_TO DO_
Set down, word for word, only the lines from the start of the records through the line bearing "- **Kết nối"; include no pictures.

_INPUT_
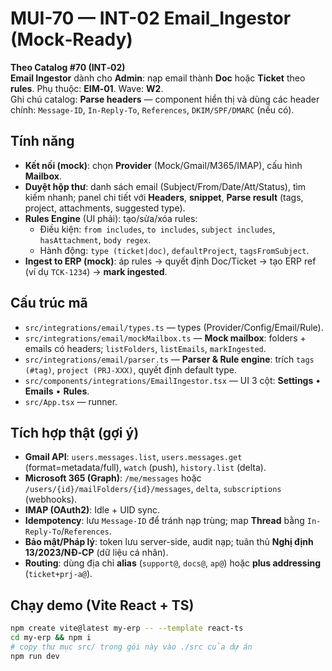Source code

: 
# MUI-70 — INT-02 Email_Ingestor (Mock‑Ready)

**Theo Catalog #70 (INT‑02)**  
**Email Ingestor** dành cho **Admin**: nạp email thành **Doc** hoặc **Ticket** theo **rules**. Phụ thuộc: **EIM‑01**. Wave: **W2**.  
Ghi chú catalog: **Parse headers** — component hiển thị và dùng các header chính: `Message-ID`, `In-Reply-To`, `References`, `DKIM/SPF/DMARC` (nếu có).

## Tính năng
- **Kết nối (mock)**: chọn **Provider** (Mock/Gmail/M365/IMAP), cấu hình **Mailbox**.  
- **Duyệt hộp thư**: danh sách email (Subject/From/Date/Att/Status), tìm kiếm nhanh; panel chi tiết với **Headers**, **snippet**, **Parse result** (tags, project, attachments, suggested type).  
- **Rules Engine** (UI phải): tạo/sửa/xóa rules:
  - Điều kiện: `from includes`, `to includes`, `subject includes`, `hasAttachment`, `body regex`.  
  - Hành động: `type (ticket|doc)`, `defaultProject`, `tagsFromSubject`.  
- **Ingest to ERP (mock)**: áp rules → quyết định Doc/Ticket → tạo ERP ref (ví dụ `TCK-1234`) → **mark ingested**.

## Cấu trúc mã
- `src/integrations/email/types.ts` — types (Provider/Config/Email/Rule).  
- `src/integrations/email/mockMailbox.ts` — **Mock mailbox**: folders + emails có headers; `listFolders`, `listEmails`, `markIngested`.  
- `src/integrations/email/parser.ts` — **Parser & Rule engine**: trích `tags (#tag)`, `project (PRJ-XXX)`, quyết định default type.  
- `src/components/integrations/EmailIngestor.tsx` — UI 3 cột: **Settings** • **Emails** • **Rules**.  
- `src/App.tsx` — runner.

## Tích hợp thật (gợi ý)
- **Gmail API**: `users.messages.list`, `users.messages.get` (format=metadata/full), `watch` (push), `history.list` (delta).  
- **Microsoft 365 (Graph)**: `/me/messages` hoặc `/users/{id}/mailFolders/{id}/messages`, `delta`, `subscriptions` (webhooks).  
- **IMAP (OAuth2)**: Idle + UID sync.  
- **Idempotency**: lưu `Message-ID` để tránh nạp trùng; map **Thread** bằng `In-Reply-To`/`References`.  
- **Bảo mật/Pháp lý**: token lưu server-side, audit nạp; tuân thủ **Nghị định 13/2023/NĐ‑CP** (dữ liệu cá nhân).  
- **Routing**: dùng địa chỉ **alias** (`support@`, `docs@`, `ap@`) hoặc **plus addressing** (`ticket+prj-a@`).

## Chạy demo (Vite React + TS)
```bash
npm create vite@latest my-erp -- --template react-ts
cd my-erp && npm i
# copy thư mục src/ trong gói này vào ./src của dự án
npm run dev
```
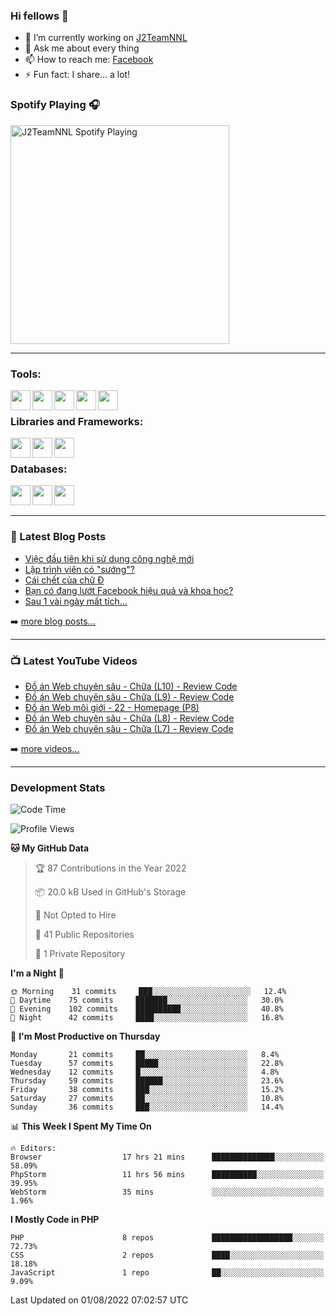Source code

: ### Hi fellows 👋

- 🔭 I’m currently working on [J2TeamNNL]
- 💬 Ask me about every thing
- 📫 How to reach me: [Facebook]
- ⚡ Fun fact: I share... a lot!


### Spotify Playing 🎧
[<img src="https://spotify-playing-git-master.j2teamnnl.vercel.app/api/spotify-playing" alt="J2TeamNNL Spotify Playing" width="350" />](https://open.spotify.com/user/31ghget3jspvgpjwbv5pcwli3smab)

---

### Tools:
<img align='left' height="32" width="32" src="https://cdn.jsdelivr.net/npm/simple-icons@4.8.0/icons/sublimetext.svg" />
<img align='left' height="32" width="32" src="https://cdn.jsdelivr.net/npm/simple-icons@4.8.0/icons/phpstorm.svg" />
<img align='left' height="32" width="32" src="https://cdn.jsdelivr.net/npm/simple-icons@4.8.0/icons/xampp.svg" />
<img align='left' height="32" width="32" src="https://cdn.jsdelivr.net/npm/simple-icons@4.8.0/icons/laragon.svg" />
<img align='left' height="32" width="32" src="https://cdn.jsdelivr.net/npm/simple-icons@4.8.0/icons/docker.svg" />
<br>

### Libraries and Frameworks:
<img align='left' height="32" width="32" src="https://cdn.jsdelivr.net/npm/simple-icons@4.8.0/icons/jquery.svg" />
<img align='left' height="32" width="32" src="https://cdn.jsdelivr.net/npm/simple-icons@4.8.0/icons/laravel.svg" />
<img align='left' height="32" width="32" src="https://cdn.jsdelivr.net/npm/simple-icons@4.8.0/icons/nuxt-dot-js.svg" />
<br>

### Databases:
<img align='left' height="32" width="32" src="https://cdn.jsdelivr.net/npm/simple-icons@4.8.0/icons/mysql.svg" />
<img align='left' height="32" width="32" src="https://cdn.jsdelivr.net/npm/simple-icons@4.8.0/icons/postgresql.svg" />
<img align='left' height="32" width="32" src="https://cdn.jsdelivr.net/npm/simple-icons@4.8.0/icons/elasticsearch.svg" />

<br>
<br>

---

### 📕 Latest Blog Posts
<!-- BLOG-POST-LIST:START -->
- [Việc đầu tiên khi sử dụng công nghệ mới](https://j2teamnnl.blogspot.com/2020/07/viec-au-tien-khi-su-dung-cong-nghe-moi.html)
- [Lập trình viên có &quot;sướng&quot;?](https://j2teamnnl.blogspot.com/2020/03/lap-trinh-vien-co.html)
- [Cái chết của chữ Đ](https://j2teamnnl.blogspot.com/2020/01/cai-chet-cua-chu.html)
- [Bạn có đang lướt Facebook hiệu quả và khoa học?](https://j2teamnnl.blogspot.com/2019/08/ban-co-ang-luot-web-hieu-qua-va-khoa-hoc.html)
- [Sau 1 vài ngày mất tích...](https://j2teamnnl.blogspot.com/2019/08/sau-1-vai-ngay-mat-tich.html)
<!-- BLOG-POST-LIST:END -->
➡️ [more blog posts...](https://j2teamnnl.blogspot.com)

---

### 📺 Latest YouTube Videos
<!-- YOUTUBE:START -->
- [Đồ án Web chuyên sâu - Chữa &lpar;L10&rpar; - Review Code](https://www.youtube.com/watch?v=QqIjWiNgIDE)
- [Đồ án Web chuyên sâu - Chữa &lpar;L9&rpar; - Review Code](https://www.youtube.com/watch?v=nEJbdnBfCyU)
- [Đồ án Web môi giới - 22 - Homepage &lpar;P8&rpar;](https://www.youtube.com/watch?v=i2Kap7ClV2o)
- [Đồ án Web chuyên sâu - Chữa &lpar;L8&rpar; - Review Code](https://www.youtube.com/watch?v=YDtorb7K6sw)
- [Đồ án Web chuyên sâu - Chữa &lpar;L7&rpar; - Review Code](https://www.youtube.com/watch?v=qe4jEWicuhk)
<!-- YOUTUBE:END -->
➡️ [more videos...](https://www.youtube.com/j2teamnnl)

---
### Development Stats
<!--START_SECTION:waka-->
![Code Time](http://img.shields.io/badge/Code%20Time-3%2C238%20hrs%2031%20mins-blue)

![Profile Views](http://img.shields.io/badge/Profile%20Views-57-blue)

**🐱 My GitHub Data** 

> 🏆 87 Contributions in the Year 2022
 > 
> 📦 20.0 kB Used in GitHub's Storage 
 > 
> 🚫 Not Opted to Hire
 > 
> 📜 41 Public Repositories 
 > 
> 🔑 1 Private Repository 
 > 
**I'm a Night 🦉** 

```text
🌞 Morning    31 commits     ███░░░░░░░░░░░░░░░░░░░░░░   12.4% 
🌆 Daytime    75 commits     ███████░░░░░░░░░░░░░░░░░░   30.0% 
🌃 Evening    102 commits    ██████████░░░░░░░░░░░░░░░   40.8% 
🌙 Night      42 commits     ████░░░░░░░░░░░░░░░░░░░░░   16.8%

```
📅 **I'm Most Productive on Thursday** 

```text
Monday       21 commits     ██░░░░░░░░░░░░░░░░░░░░░░░   8.4% 
Tuesday      57 commits     █████░░░░░░░░░░░░░░░░░░░░   22.8% 
Wednesday    12 commits     █░░░░░░░░░░░░░░░░░░░░░░░░   4.8% 
Thursday     59 commits     ██████░░░░░░░░░░░░░░░░░░░   23.6% 
Friday       38 commits     ███░░░░░░░░░░░░░░░░░░░░░░   15.2% 
Saturday     27 commits     ██░░░░░░░░░░░░░░░░░░░░░░░   10.8% 
Sunday       36 commits     ███░░░░░░░░░░░░░░░░░░░░░░   14.4%

```


📊 **This Week I Spent My Time On** 

```text
🔥 Editors: 
Browser                  17 hrs 21 mins      ██████████████░░░░░░░░░░░   58.09% 
PhpStorm                 11 hrs 56 mins      ██████████░░░░░░░░░░░░░░░   39.95% 
WebStorm                 35 mins             ░░░░░░░░░░░░░░░░░░░░░░░░░   1.96%

```

**I Mostly Code in PHP** 

```text
PHP                      8 repos             ██████████████████░░░░░░░   72.73% 
CSS                      2 repos             ████░░░░░░░░░░░░░░░░░░░░░   18.18% 
JavaScript               1 repo              ██░░░░░░░░░░░░░░░░░░░░░░░   9.09%

```



 Last Updated on 01/08/2022 07:02:57 UTC
<!--END_SECTION:waka-->


[J2TeamNNL]: https://j2teamnnl.com/
[Facebook]: https://fb.me/j2teamnnl
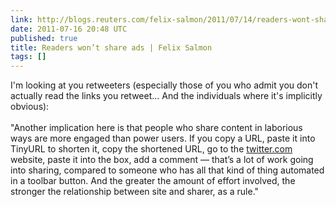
 ```yaml
---
link: http://blogs.reuters.com/felix-salmon/2011/07/14/readers-wont-share-ads/
date: 2011-07-16 20:48 UTC
published: true
title: Readers won’t share ads | Felix Salmon
tags: []
---
```


I'm looking at you retweeters (especially those of you who admit you don't actually read the links you retweet... And the individuals where it's implicitly obvious):<br><br>"Another implication here is that people who share content in laborious ways are more engaged than power users. If you copy a URL, paste it into TinyURL to shorten it, copy the shortened URL, go to the <a href="http://twitter.com">twitter.com</a> website, paste it into the box, add a comment — that’s a lot of work going into sharing, compared to someone who has all that kind of thing automated in a toolbar button. And the greater the amount of effort involved, the stronger the relationship between site and sharer, as a rule."
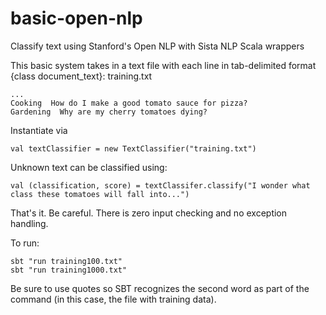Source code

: basic-open-nlp
==============

Classify text using Stanford's Open NLP with Sista NLP Scala wrappers

This basic system takes in a text file with each line in tab-delimited format {class document_text}:
training.txt
```
...
Cooking  How do I make a good tomato sauce for pizza?
Gardening  Why are my cherry tomatoes dying?
```

Instantiate via
```
val textClassifier = new TextClassifier("training.txt")
```

Unknown text can be classified using:
```
val (classification, score) = textClassifer.classify("I wonder what class these tomatoes will fall into...")
```

That's it.  Be careful.  There is zero input checking and no exception handling.

To run:
```
sbt "run training100.txt"
sbt "run training1000.txt"
```
Be sure to use quotes so SBT recognizes the second word as part of the command (in this case, the file with training data).
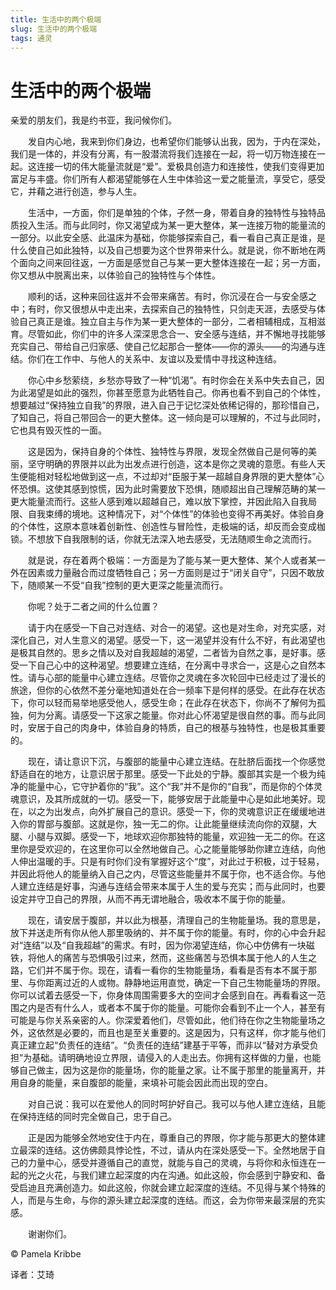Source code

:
 ```yaml
--- 
title: 生活中的两个极端 
slug: 生活中的两个极端 
tags: 通灵 
--- 
```

# 生活中的两个极端

亲爱的朋友们，我是约书亚，我问候你们。

　　发自内心地，我来到你们身边，也希望你们能够认出我，因为，于内在深处，我们是一体的，并没有分离，有一股潜流将我们连接在一起，将一切万物连接在一起。这连接一切的伟大能量流就是“爱”。爱极具创造力和连接性，使我们变得更加富足与丰盛。你们所有人都渴望能够在人生中体验这一爱之能量流，享受它，感受它，并藉之进行创造，参与人生。

　　生活中，一方面，你们是单独的个体，孑然一身，带着自身的独特性与独特品质投入生活。而与此同时，你又渴望成为某一更大整体，某一连接万物的能量流的一部分。以此安全感、此温床为基础，你能够探索自己，看一看自己真正是谁，是什么使自己如此独特，以及自己想要为这个世界带来什么。就是说，你不断地在两个面向之间来回往返，一方面是感觉自己与某一更大整体连接在一起；另一方面，你又想从中脱离出来，以体验自己的独特性与个体性。

　　顺利的话，这种来回往返并不会带来痛苦。有时，你沉浸在合一与安全感之中；有时，你又很想从中走出来，去探索自己的独特性，只剑走天涯，去感受与体验自己真正是谁。独立自主与作为某一更大整体的一部分，二者相辅相成，互相滋育。尽管如此，你们中的许多人深深思念合一、安全感与连结，并不懈地寻找能够充实自己、带给自己归家感、使自己忆起那合一整体——你的源头——的沟通与连结。你们在工作中、与他人的关系中、友谊以及爱情中寻找这种连结。

　　你心中乡愁萦绕，乡愁亦导致了一种“饥渴”。有时你会在关系中失去自己，因为此渴望是如此的强烈，你甚至愿意为此牺牲自己。你再也看不到自己的个体性，想要越过“保持独立自我”的界限，进入自己于记忆深处依稀记得的，那珍惜自己，了知自己，将自己带回合一的更大整体。这一倾向是可以理解的，不过与此同时，它也具有毁灭性的一面。

　　这是因为，保持自身的个体性、独特性与界限，发现全然做自己是何等的美丽，坚守明确的界限并以此为出发点进行创造，这本是你之灵魂的意愿。有些人天生便能相对轻松地做到这一点，不过却对“臣服于某一超越自身界限的更大整体”心怀恐惧。这使其感到惊慌，因为此时需要放下恐惧，随顺超出自己理解范畴的某一更大能量流而行。这些人感到难以超越自己，难以放下掌控，并因此陷入自我局限、自我束缚的境地。这种情况下，对“个体性”的体验也变得不再美好。体验自身的个体性，这原本意味着创新性、创造性与冒险性，走极端的话，却反而会变成枷锁。不想放下自我限制的话，你就无法深入地去感受，无法随顺生命之流而行。

　　就是说，存在着两个极端：一方面是为了能与某一更大整体、某个人或者某一外在因素或力量融合而过度牺牲自己；另一方面则是过于“闭关自守”，只因不敢放下，随顺某一不受“自我”控制的更大更深之能量流而行。

　　你呢？处于二者之间的什么位置？

　　请于内在感受一下自己对连结、对合一的渴望。这也是对生命，对充实感，对深化自己，对人生意义的渴望。感受一下，这一渴望并没有什么不好，有此渴望也是极其自然的。思乡之情以及对自我超越的渴望，二者皆为自然之事，是好事。感受一下自己心中的这种渴望。想要建立连结，在分离中寻求合一，这是心之自然本性。请与心部的能量中心建立连结。尽管你之灵魂在多次轮回中已经走过了漫长的旅途，但你的心依然不差分毫地知道处在合一频率下是何样的感受。在此存在状态下，你可以轻而易举地感受他人，感受生命；在此存在状态下，你尚不了解何为孤独，何为分离。请感受一下这家之能量。你对此心怀渴望是很自然的事。而与此同时，安居于自己的肉身中，体验自身的特质，自己的根基与独特性，也是极其重要的。

　　现在，请让意识下沉，与腹部的能量中心建立连结。在肚脐后面找一个你感觉舒适自在的地方，让意识居于那里。感受一下此处的宁静。腹部其实是一个极为纯净的能量中心，它守护着你的“我”。这个“我”并不是你的“自我”，而是你的个体灵魂意识，及其所成就的一切。感受一下，能够安居于此能量中心是如此地美好。现在，以之为出发点，向外扩展自己的意识。感受一下，你的灵魂意识正在缓缓地进入你的胃部与腹部。这就是你，独一无二的你。让此能量继续流向你的双腿，大腿、小腿与双脚。感受一下，地球欢迎你那独特的能量，欢迎独一无二的你。在这里你是受欢迎的，在这里你可以全然地做自己。心之能量能够助你建立连结，向他人伸出温暖的手。只是有时你们没有掌握好这个“度”，对此过于积极，过于轻易，并因此将他人的能量纳入自己之内，尽管这些能量并不属于你，也不适合你。与他人建立连结是好事，沟通与连结会带来本属于人生的爱与充实；而与此同时，也要设定并守卫自己的界限，从而不再无谓地融合，吸收本不属于你的能量。

　　现在，请安居于腹部，并以此为根基，清理自己的生物能量场。我的意思是，放下并送走所有你从他人那里吸纳的、并不属于你的能量。有时，你的心中会升起对“连结”以及“自我超越”的需求。有时，因为你渴望连结，你心中仿佛有一块磁铁，将他人的痛苦与恐惧吸引过来，然而，这些痛苦与恐惧本属于他人的人生之路，它们并不属于你。现在，请看一看你的生物能量场，看看是否有本不属于那里、与你距离过近的人或物。静静地运用直觉，确定一下自己生物能量场的界限。你可以试着去感受一下，你身体周围需要多大的空间才会感到自在。再看看这一范围之内是否有什么人，或者本不属于你的能量。可能你会看到不止一个人，甚至有可能是与你关系亲密的人。你深爱着他们，尽管如此，他们待在你之生物能量场之外，这依然是必要的，而且也是至关重要的。这是因为，只有这样，你才能与他们真正建立起“负责任的连结”。“负责任的连结”建基于平等，而非以“替对方承受负担”为基础。请明确地设立界限，请侵入的人走出去。你拥有这样做的力量，也能够自己做主，因为这是你的能量场，你的能量之家。让不属于那里的能量离开，并用自身的能量，来自腹部的能量，来填补可能会因此而出现的空白。

　　对自己说：我可以在爱他人的同时呵护好自己。我可以与他人建立连结，且能在保持连结的同时完全做自己，忠于自己。

　　正是因为能够全然地安住于内在，尊重自己的界限，你才能与那更大的整体建立最深的连结。这仿佛颇具悖论性，不过，请从内在深处感受一下。全然地居于自己的力量中心，感受并遵循自己的直觉，就能与自己的灵魂，与将你和永恒连在一起的光之火花，与我们建立起深度的内在沟通。如此这般，你会感到宁静安和、备受启迪且充满创造力。如此这般，你就会建立起深度的连结。不见得与某个特殊的人，而是与生命，与你的源头建立起深度的连结。而这，会为你带来最深层的充实感。

　　谢谢你们。

© Pamela Kribbe

译者：艾琦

_RESPONSE TO THIS TASK_
Source code

: 
# MUI-70 — INT-02 Email_Ingestor (Mock‑Ready)

**Theo Catalog #70 (INT‑02)**  
**Email Ingestor** dành cho **Admin**: nạp email thành **Doc** hoặc **Ticket** theo **rules**. Phụ thuộc: **EIM‑01**. Wave: **W2**.  
Ghi chú catalog: **Parse headers** — component hiển thị và dùng các header chính: `Message-ID`, `In-Reply-To`, `References`, `DKIM/SPF/DMARC` (nếu có).

## Tính năng
- **Kết nối (mock)**: chọn **Provider** (Mock/Gmail/M365/IMAP), cấu hình **Mailbox**.  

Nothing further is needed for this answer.